- EXERCISE -
The records below are to be copied word for word, with every picture left out.

..............................

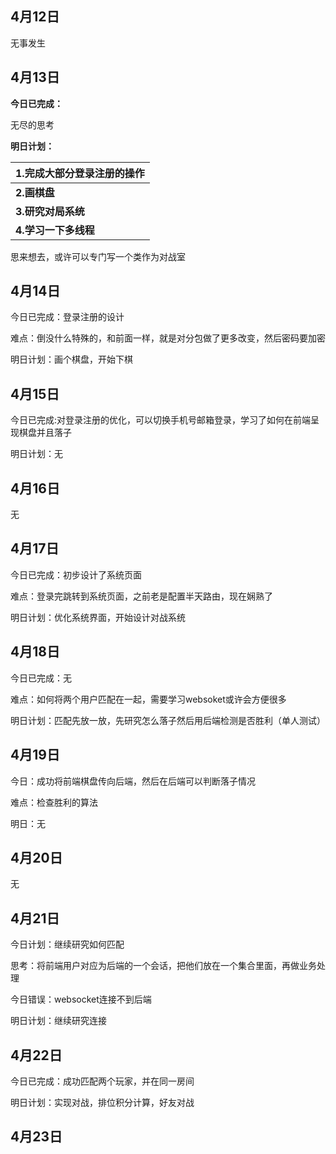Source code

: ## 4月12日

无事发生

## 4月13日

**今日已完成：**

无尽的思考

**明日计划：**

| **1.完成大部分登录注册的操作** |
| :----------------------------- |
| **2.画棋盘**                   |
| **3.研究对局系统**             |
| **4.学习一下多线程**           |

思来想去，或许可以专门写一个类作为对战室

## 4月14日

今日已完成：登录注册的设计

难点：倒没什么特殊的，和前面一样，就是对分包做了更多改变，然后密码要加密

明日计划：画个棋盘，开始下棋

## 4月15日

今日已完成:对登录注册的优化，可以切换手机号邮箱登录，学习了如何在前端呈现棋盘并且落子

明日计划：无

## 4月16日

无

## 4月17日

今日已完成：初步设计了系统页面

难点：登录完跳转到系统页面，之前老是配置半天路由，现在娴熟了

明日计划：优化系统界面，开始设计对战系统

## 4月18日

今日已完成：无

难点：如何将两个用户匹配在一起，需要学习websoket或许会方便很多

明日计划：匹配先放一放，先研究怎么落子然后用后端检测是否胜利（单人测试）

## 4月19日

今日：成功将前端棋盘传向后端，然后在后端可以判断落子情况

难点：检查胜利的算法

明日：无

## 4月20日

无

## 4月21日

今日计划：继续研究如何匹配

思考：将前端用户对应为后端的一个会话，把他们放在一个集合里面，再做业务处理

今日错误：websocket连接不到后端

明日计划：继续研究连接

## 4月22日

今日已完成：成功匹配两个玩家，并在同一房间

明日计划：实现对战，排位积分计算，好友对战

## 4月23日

..............................

- ANSWER -
Source code

: ## 4月12日

无事发生

## 4月13日

**今日已完成：**

无尽的思考

**明日计划：**

| **1.完成大部分登录注册的操作** |
| :----------------------------- |
| **2.画棋盘**                   |
| **3.研究对局系统**             |
| **4.学习一下多线程**           |

思来想去，或许可以专门写一个类作为对战室

## 4月14日

今日已完成：登录注册的设计

难点：倒没什么特殊的，和前面一样，就是对分包做了更多改变，然后密码要加密

明日计划：画个棋盘，开始下棋

## 4月15日

今日已完成:对登录注册的优化，可以切换手机号邮箱登录，学习了如何在前端呈现棋盘并且落子

明日计划：无

## 4月16日

无

## 4月17日

今日已完成：初步设计了系统页面

难点：登录完跳转到系统页面，之前老是配置半天路由，现在娴熟了

明日计划：优化系统界面，开始设计对战系统

## 4月18日

今日已完成：无

难点：如何将两个用户匹配在一起，需要学习websoket或许会方便很多

明日计划：匹配先放一放，先研究怎么落子然后用后端检测是否胜利（单人测试）

## 4月19日

今日：成功将前端棋盘传向后端，然后在后端可以判断落子情况

难点：检查胜利的算法

明日：无

## 4月20日

无

## 4月21日

今日计划：继续研究如何匹配

思考：将前端用户对应为后端的一个会话，把他们放在一个集合里面，再做业务处理

今日错误：websocket连接不到后端

明日计划：继续研究连接

## 4月22日

今日已完成：成功匹配两个玩家，并在同一房间

明日计划：实现对战，排位积分计算，好友对战

## 4月23日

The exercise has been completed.